Curently Listening to: Nothing

Current Mood: Bored

I'm only blogging because I have nothing to do. I'm sitting in my somewhat packed up apartment with a major headache. The only sounds are from my refrigerator and Violet (my rabbit) drinking water from her water bottle thing (I don't know the proper term for it). I suppose there are lots of things I could be doing. I still have packing to do, I could play my WWE ps2 game (yes I own a wrestling game), or I could give Scott's COD 3 game a try ( I did not ask to borrow it it was left here by him by accident), I could watch some TV or a movie, I could work on my photography course, I could read. The list just keeps on growing. But this headache doesn't allow me to do very much. Noise would just hurt me. The clicking of the keys is bad enough. I've already taken a couple of Tylenol and thats not really helping. So I'm stuck here typing this to no one because no one will probably read it. But if you are reading it you should be glad that I shall no longer be wasting your time. Good Bye

Jenn

Saturday, March 20, 2010

Loud Music not only blocks out people but it helps you think!

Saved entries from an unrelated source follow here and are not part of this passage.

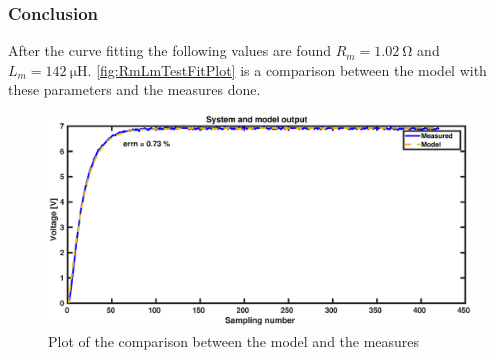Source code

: \subsubsection*{Conclusion}

After the curve fitting the following values are found $R_m=\SI{1.02}{\ohm}$ and $L_m=\SI{142}{\micro\henry}$. \autoref{fig:RmLmTestFitPlot} is a comparison between the model with these parameters and the measures done.

\begin{figure}[htbp]
	\centering
	\includegraphics[width=\textwidth]{figures/appendix/Motor&GearTests/RmLmFitPlot}
	\caption{Plot of the comparison between the model and the measures}\label{fig:RmLmTestFitPlot}
\end{figure}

Currently Listening To:  Britney Spears - 3 - Single – 3

Current Mood: Bored

The only reason  I’m writing this is because I’m pretty much bored.  I have 3 blasting into my ears through my earphone as too not bother Scott because I’m sure Britney Spears would be a distraction to the hockey game. I don’t know about anyone else but I don’t enjoy hockey as much on TV as I do in the actual arena. So in other words I don’t really want to listen or watch it so I’m blasting music into my hears so loud I can’t actually hear anything that is outside my head and you know what? It’s actually really refreshing. Next time your upset or just want to be alone get your computer or mp3 playing and put it on blast in your ears and it feels like your alone. Of course your not and your best friend is next you trying to talk to you but your ignoring them… or maybe not haha. But just try it. But it has to be blasting! That way you can’t hear a thing only the song that going in through your ears. Surprisingly it makes it a lot easier to think. I can truely hear my thoughts without the cell phone or TV distracting me from the thoughts going on inside my head. Maybe I should use this technique to make decisions. Like what I want to do in University because to be honest I actually don’t know what to do. I’m doing a bachelor of psychology because it leads to a lot of other things I could do. I could continue on and do my masters and get a job with it or I could become a lawyer or I could because a social worker or a guidance counsellor. The possibilities are endless. This week  I’m thinking dream interpreter. That must be a pretty cool job. Interpreting peoples dreams to help them with their problems. Yeah as of right now I’m a dream interpreter. Lets see how this will last. lol Well I suppose I’ve wasted enough of your time although I’m sure Kandice Stacey and John all enjoy reading these and finding out what going on in my mind and such.

 

JennCIMG9993

Wednesday, March 17, 2010

Blogging on my iPod.

I found this blogging app for my iPod. Which is really great for times like these when I'm in the mood to blog but not in the mood to sit up.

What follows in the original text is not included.